I am by no means politically intuitive nor will I pretend to understand the systems that allowed Trump to become President and Brexit to hang over the UK like a black cloud but what I do know is that so many people, not just those my own age, only want the basic of human rights for everyone. Equality for all genders, races, ages and religious backgrounds should not be an unattainable goal in 2016.
After a week of being immersed in Trumpworld I escaped to Donegal on Saturday with my Aussie visitor. A place where even if another world war broke out we wouldn’t know about it for quite some time. It’s the perfect place to unwind no matter the season and at this time of year the coast is as wild as ever. Holly has loved it up here and has claimed it to be her favourite place in Ireland so far and I don’t blame her. Just standing on the edge of the Atlantic can feel cathartic and whatever weight I’ve been carrying is suddenly lifted away in to the salty air.
This week I’m going to try and take a break from media and disconnect from the chaos that’s happening across the water. I’ve also decided to not let these things worry me…
Being The Perfect Host – Holly has been with us over 2 weeks now and she’ll be here for another 2 before we head to Copenhagen at the end of her trip. She is the most chilled out and undemanding guest, quite happy to watch box sets while I’m at work or take herself in to town. I always feel I should be entertaining her which is a bit tiring when I still have to work through the week but she’s told me to relax. So I will. If she’s happy with evenings spent by the fire and watching me read then so be it!
Sleeping In – We’re in Donegal until this evening and I had a mega sleep in which felt AMAZING. I slept until half 10 which for me is a fairly big lie in but I felt annoyed that I’d wasted a morning I had wanted to spend writing by the window overlooking the water. We’re in the season now where the day ends at 4pm so I feel under pressure to be as active and busy in the light hours as possible but I need to learn that this is the season to live slowly, lessen expectations and relish in that. It’s now 1.30pm and I’m still in my jammies so I think I’ll manage.
Our Glass Bottle Collection – Our council doesn’t take glass for us so we have to bring it to the recycling centre ourselves like a pair of savages and because we are savages this means we have a collection out our back that would rival any pub. I wince as I hear them tumbling about like skittles in the wind and it’s only when we can’t actually walk out our back door anymore for fear of a Home Alone-style injury that we give in and fill our whole car up like the alcoholics we are.
Being a Stinge With The Heating – We have an oil-fired heating system with an immersion to heat the water which has suddenly turned me in to my mother.
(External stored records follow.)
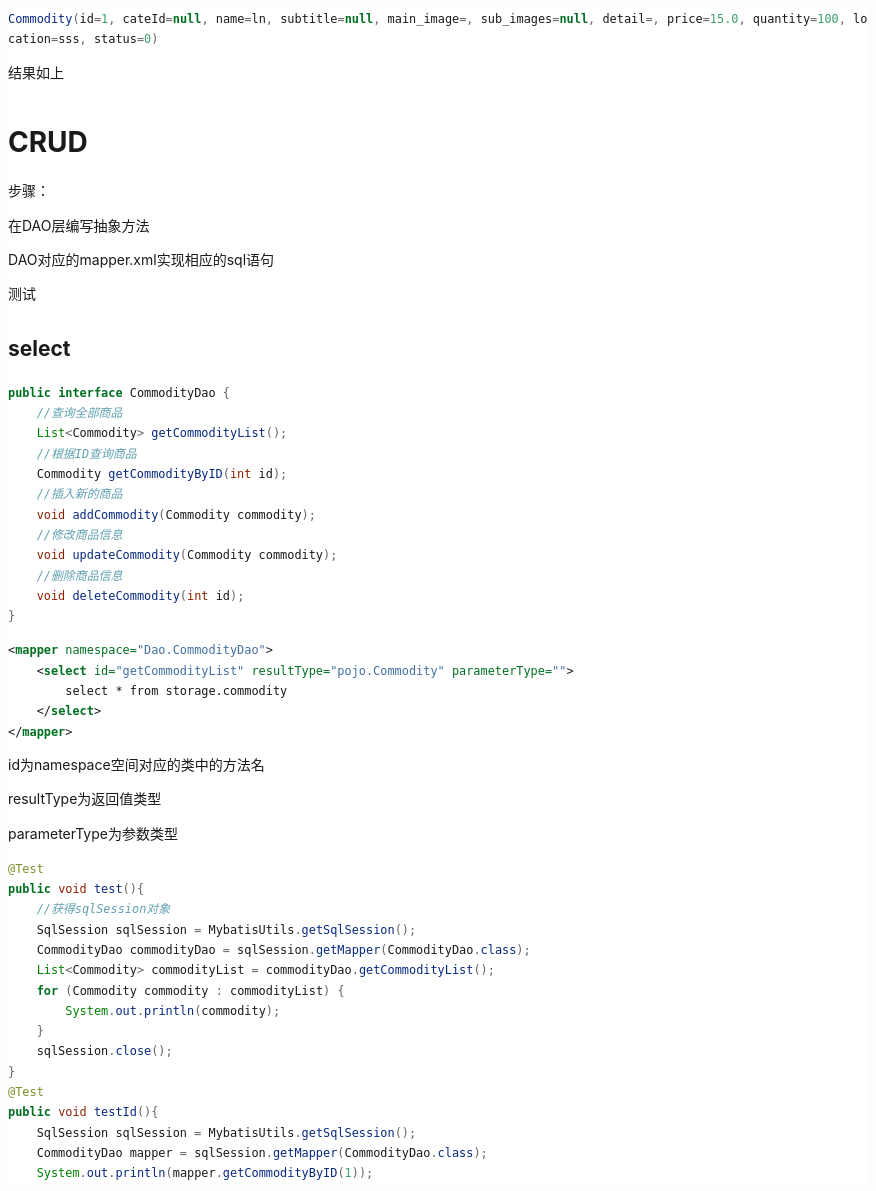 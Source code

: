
 ```java
Commodity(id=1, cateId=null, name=ln, subtitle=null, main_image=, sub_images=null, detail=, price=15.0, quantity=100, location=sss, status=0)

```

结果如上





# CRUD

步骤：

在DAO层编写抽象方法

DAO对应的mapper.xml实现相应的sql语句

测试

## select

```java
public interface CommodityDao {
    //查询全部商品
    List<Commodity> getCommodityList();
    //根据ID查询商品
    Commodity getCommodityByID(int id);
    //插入新的商品
    void addCommodity(Commodity commodity);
    //修改商品信息
    void updateCommodity(Commodity commodity);
    //删除商品信息
    void deleteCommodity(int id);
}
```

```xml
<mapper namespace="Dao.CommodityDao">
    <select id="getCommodityList" resultType="pojo.Commodity" parameterType="">
        select * from storage.commodity
    </select>
</mapper>
```

id为namespace空间对应的类中的方法名

resultType为返回值类型

parameterType为参数类型

```java
@Test
public void test(){
    //获得sqlSession对象
    SqlSession sqlSession = MybatisUtils.getSqlSession();
    CommodityDao commodityDao = sqlSession.getMapper(CommodityDao.class);
    List<Commodity> commodityList = commodityDao.getCommodityList();
    for (Commodity commodity : commodityList) {
        System.out.println(commodity);
    }
    sqlSession.close();
}
@Test
public void testId(){
    SqlSession sqlSession = MybatisUtils.getSqlSession();
    CommodityDao mapper = sqlSession.getMapper(CommodityDao.class);
    System.out.println(mapper.getCommodityByID(1));
``` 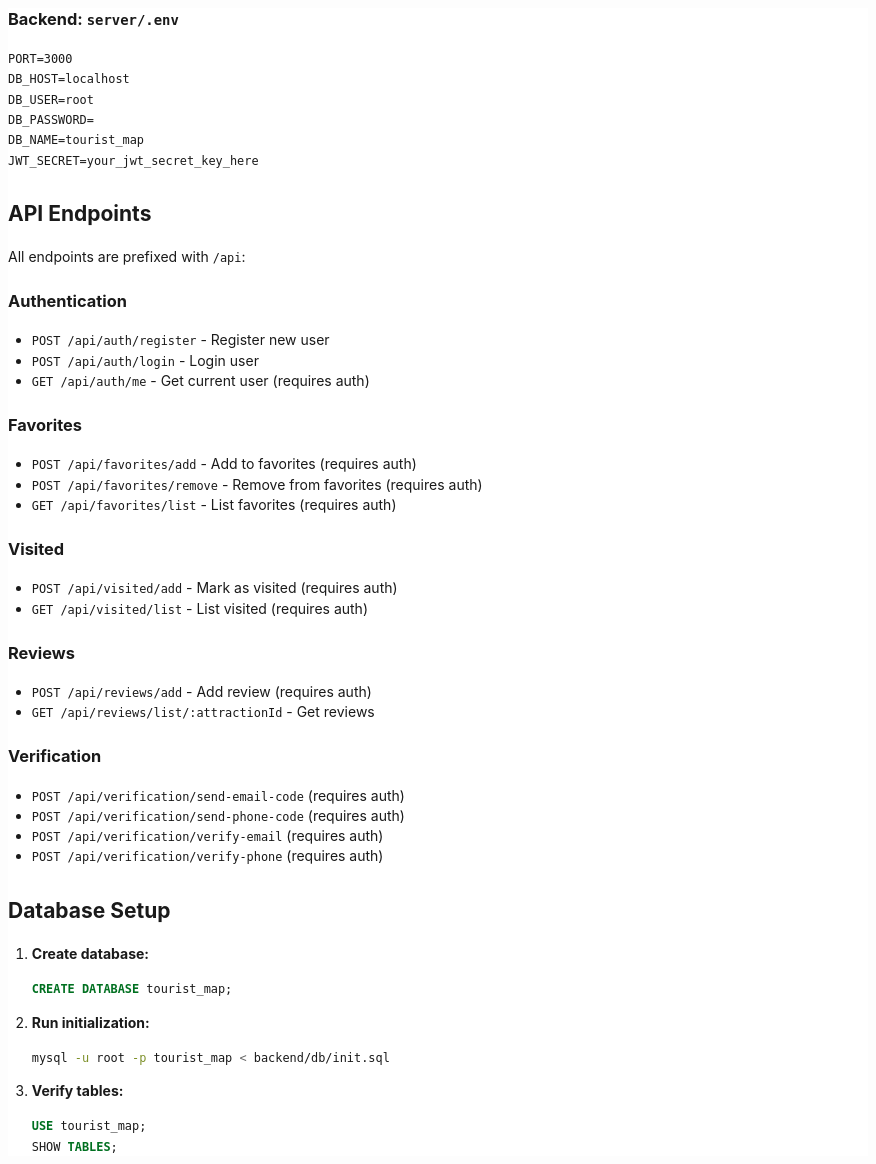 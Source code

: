 ### Backend: `server/.env`
```env
PORT=3000
DB_HOST=localhost
DB_USER=root
DB_PASSWORD=
DB_NAME=tourist_map
JWT_SECRET=your_jwt_secret_key_here
```

## API Endpoints

All endpoints are prefixed with `/api`:

### Authentication
- `POST /api/auth/register` - Register new user
- `POST /api/auth/login` - Login user
- `GET /api/auth/me` - Get current user (requires auth)

### Favorites
- `POST /api/favorites/add` - Add to favorites (requires auth)
- `POST /api/favorites/remove` - Remove from favorites (requires auth)
- `GET /api/favorites/list` - List favorites (requires auth)

### Visited
- `POST /api/visited/add` - Mark as visited (requires auth)
- `GET /api/visited/list` - List visited (requires auth)

### Reviews
- `POST /api/reviews/add` - Add review (requires auth)
- `GET /api/reviews/list/:attractionId` - Get reviews

### Verification
- `POST /api/verification/send-email-code` (requires auth)
- `POST /api/verification/send-phone-code` (requires auth)
- `POST /api/verification/verify-email` (requires auth)
- `POST /api/verification/verify-phone` (requires auth)

## Database Setup

1. **Create database:**
   ```sql
   CREATE DATABASE tourist_map;
   ```

2. **Run initialization:**
   ```bash
   mysql -u root -p tourist_map < backend/db/init.sql
   ```

3. **Verify tables:**
   ```sql
   USE tourist_map;
   SHOW TABLES;
   ```
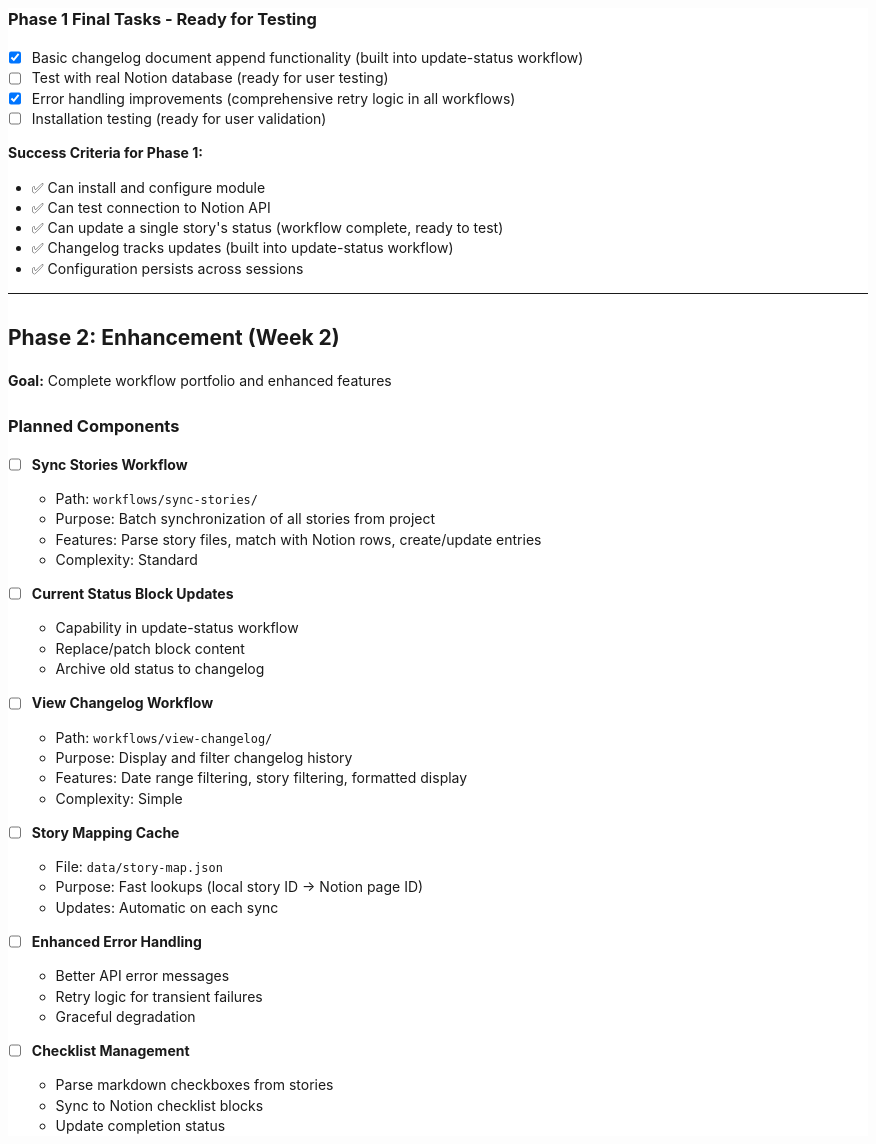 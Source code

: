 ### Phase 1 Final Tasks - Ready for Testing

- [x] Basic changelog document append functionality (built into update-status workflow)
- [ ] Test with real Notion database (ready for user testing)
- [x] Error handling improvements (comprehensive retry logic in all workflows)
- [ ] Installation testing (ready for user validation)

**Success Criteria for Phase 1:**
- ✅ Can install and configure module
- ✅ Can test connection to Notion API
- ✅ Can update a single story's status (workflow complete, ready to test)
- ✅ Changelog tracks updates (built into update-status workflow)
- ✅ Configuration persists across sessions

---

## Phase 2: Enhancement (Week 2)

**Goal:** Complete workflow portfolio and enhanced features

### Planned Components

- [ ] **Sync Stories Workflow**
  - Path: `workflows/sync-stories/`
  - Purpose: Batch synchronization of all stories from project
  - Features: Parse story files, match with Notion rows, create/update entries
  - Complexity: Standard

- [ ] **Current Status Block Updates**
  - Capability in update-status workflow
  - Replace/patch block content
  - Archive old status to changelog

- [ ] **View Changelog Workflow**
  - Path: `workflows/view-changelog/`
  - Purpose: Display and filter changelog history
  - Features: Date range filtering, story filtering, formatted display
  - Complexity: Simple

- [ ] **Story Mapping Cache**
  - File: `data/story-map.json`
  - Purpose: Fast lookups (local story ID → Notion page ID)
  - Updates: Automatic on each sync

- [ ] **Enhanced Error Handling**
  - Better API error messages
  - Retry logic for transient failures
  - Graceful degradation

- [ ] **Checklist Management**
  - Parse markdown checkboxes from stories
  - Sync to Notion checklist blocks
  - Update completion status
I hate putting the heat on as I can almost hear the oil evaporating my money away so it’s always a last resort for me until I can’t get a jumper over my second dressing gown. I’m also terrified of the immersion in case I forget to switch it off after suffering the consequences as a child myself and now Andrew is the one scolding me if I don’t switch it off right away. Winter is a tense time.
Being Crap At Drinking – I’m not sure if I was ever any good at it or if being good at drinking can be claimed as a skill but certainly my tolerance has taken a swift nose dive in the last year or two. I’m almost terrified of drinking more than a couple of glasses of wine because I don’t know what sort of way I’ll wake up the next day; apologetic, mortified or absolutely grand until 3pm when I’ll start thinking of every bad thing I’ve ever done in my life and contemplate my existence. I’ve started to accept that maybe wine isn’t my best mate and that maybe a weak strength beer is. Or perhaps abstinence…. *HAHAHAHAHAHAHAHA*
Have a great week folks and good luck with catching a glimpse of that super moon!! Hopefully those clouds play ball!